Foguetões e almas devem atingir a mesma velocidade para ir para o Céu; o Batman, se é uma personagem dos anos 50, pode, muito bem, ter sido amigo de Einstein e a Estrela da Morte do Star Wars também tem de obedecer à Leis da gravidade e da termodinâmica.
O nosso pensamento deve seguir sempre livre de todas as barreiras que, os outros e nós próprios, lhe impomos.
E, só assim, chegaremos à maravilha da descoberta.
E o Afonso descobre todos os dias.
E, nessa descoberta, ensina-me, também, a verdadeira igualdade.
Uma igualdade maravilhosa, feliz e pura como só ele a consegue.

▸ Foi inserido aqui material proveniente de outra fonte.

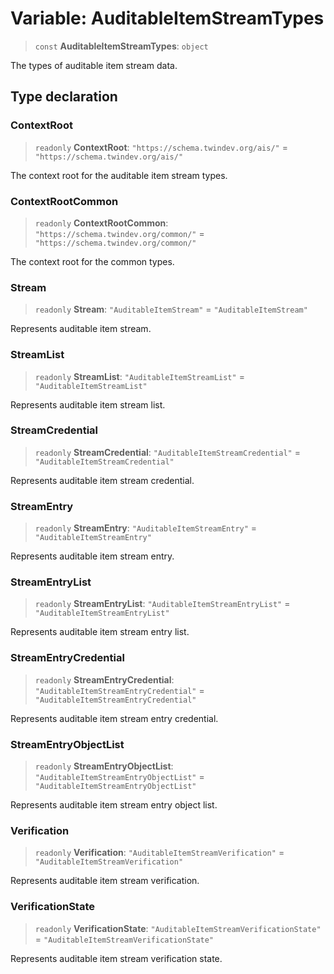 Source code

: # Variable: AuditableItemStreamTypes

> `const` **AuditableItemStreamTypes**: `object`

The types of auditable item stream data.

## Type declaration

### ContextRoot

> `readonly` **ContextRoot**: `"https://schema.twindev.org/ais/"` = `"https://schema.twindev.org/ais/"`

The context root for the auditable item stream types.

### ContextRootCommon

> `readonly` **ContextRootCommon**: `"https://schema.twindev.org/common/"` = `"https://schema.twindev.org/common/"`

The context root for the common types.

### Stream

> `readonly` **Stream**: `"AuditableItemStream"` = `"AuditableItemStream"`

Represents auditable item stream.

### StreamList

> `readonly` **StreamList**: `"AuditableItemStreamList"` = `"AuditableItemStreamList"`

Represents auditable item stream list.

### StreamCredential

> `readonly` **StreamCredential**: `"AuditableItemStreamCredential"` = `"AuditableItemStreamCredential"`

Represents auditable item stream credential.

### StreamEntry

> `readonly` **StreamEntry**: `"AuditableItemStreamEntry"` = `"AuditableItemStreamEntry"`

Represents auditable item stream entry.

### StreamEntryList

> `readonly` **StreamEntryList**: `"AuditableItemStreamEntryList"` = `"AuditableItemStreamEntryList"`

Represents auditable item stream entry list.

### StreamEntryCredential

> `readonly` **StreamEntryCredential**: `"AuditableItemStreamEntryCredential"` = `"AuditableItemStreamEntryCredential"`

Represents auditable item stream entry credential.

### StreamEntryObjectList

> `readonly` **StreamEntryObjectList**: `"AuditableItemStreamEntryObjectList"` = `"AuditableItemStreamEntryObjectList"`

Represents auditable item stream entry object list.

### Verification

> `readonly` **Verification**: `"AuditableItemStreamVerification"` = `"AuditableItemStreamVerification"`

Represents auditable item stream verification.

### VerificationState

> `readonly` **VerificationState**: `"AuditableItemStreamVerificationState"` = `"AuditableItemStreamVerificationState"`

Represents auditable item stream verification state.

Tanto é fascinante descobrir uma cor curiosa numa folha de outono, como fazer uma equação de segundo grau; tanto é maravilhoso entrar numa piscina de um hotel cinco estrelas como numa insuflável na casa de um amigo; tanto é fantástico conhecer um Chefe de Estado como um outro menino anónimo num parque de jogos; tanto é absolutamente fantástico o presente elaboradíssimo e caríssimo que a família lhe dá, como o brinquedo do Happy Meal do MacDonalds.

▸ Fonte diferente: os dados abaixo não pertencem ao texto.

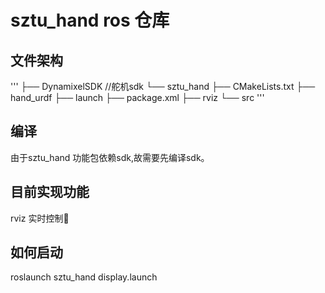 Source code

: # sztu_hand ros 仓库
## 文件架构
'''
├── DynamixelSDK //舵机sdk
└── sztu_hand
    ├── CMakeLists.txt
    ├── hand_urdf
    ├── launch
    ├── package.xml
    ├── rviz
    └── src
'''
## 编译
由于sztu_hand 功能包依赖sdk,故需要先编译sdk。
## 目前实现功能
rviz 实时控制🖕
## 如何启动
roslaunch sztu_hand display.launch 

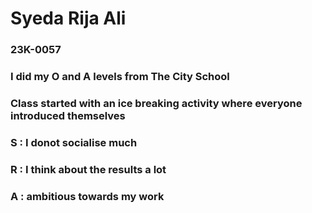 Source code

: # Syeda Rija Ali
### 23K-0057
### I did my O and A levels from The City School 
### Class started with an ice breaking activity where everyone introduced themselves 
### S : I donot socialise much
### R : I think about the results a lot 
### A : ambitious towards my work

Em tudo se deve pôr o mesmo entusiasmo de viver, de descobrir, de conhecer e de aprender.
Sem distinções e hierarquias, sem valores e preços.
A vida é uma alegria completa e permanente.
Em tudo e assim deve ser.
O Afonso também me ensina a inconformidade permanente e total.
Não há pergunta que não possa ser feita, não há nada que não possa ser descoberto, não existe pensamento que não possamos atingir, tudo deve ser questionado, inquirido, descoberto.
"Porque sim" não é resposta para nada e "Não sei" é uma cobardia intelectual indesculpável.
Por isso nunca estudei tanto, nunca investiguei tanto.
E a idade não é desculpa.
Como quando pergunta o que é a Termodinâmica, o que é um Choque Anafilático ou como, afinal, se desativa um explosivo.
Ele tem de saber, ele tem de descobrir, porque o mundo, para ele, não tem fronteiras ou limites.
E para ele expandir os seus limites eu tenho de quebrar os meus e cada vez estudar mais, cada vez questionar mais, cada vez aprender mais, só para o acompanhar, só para lhe saciar a sede imensa de sorver o mundo todo.
E o Afonso, mais do que tudo, ensina-me a ternura.
Não é, como a irmã, uma criança efusiva, de grandes abraços e beijos.
O Afonso põe toda uma completa e imensa ternura nos pequenos gestos, nos quase impercetíveis toques, nos olhares profundos e nas palavras simples. Naquela cabeça as coisas valem por si e em absoluto.
Por isso quando diz "Gostei" é porque gostou muito, como, quando dá um beijo, põe nele todo o infinito amor que lhe vai na alma simples e inocente.
Muitos dizem que ele é demasiado sério, não é expansivo, quase introvertido.
Não concordo!
Simplesmente a ternura, o carinho e o amor dele são tão imensos e puros que se bastam.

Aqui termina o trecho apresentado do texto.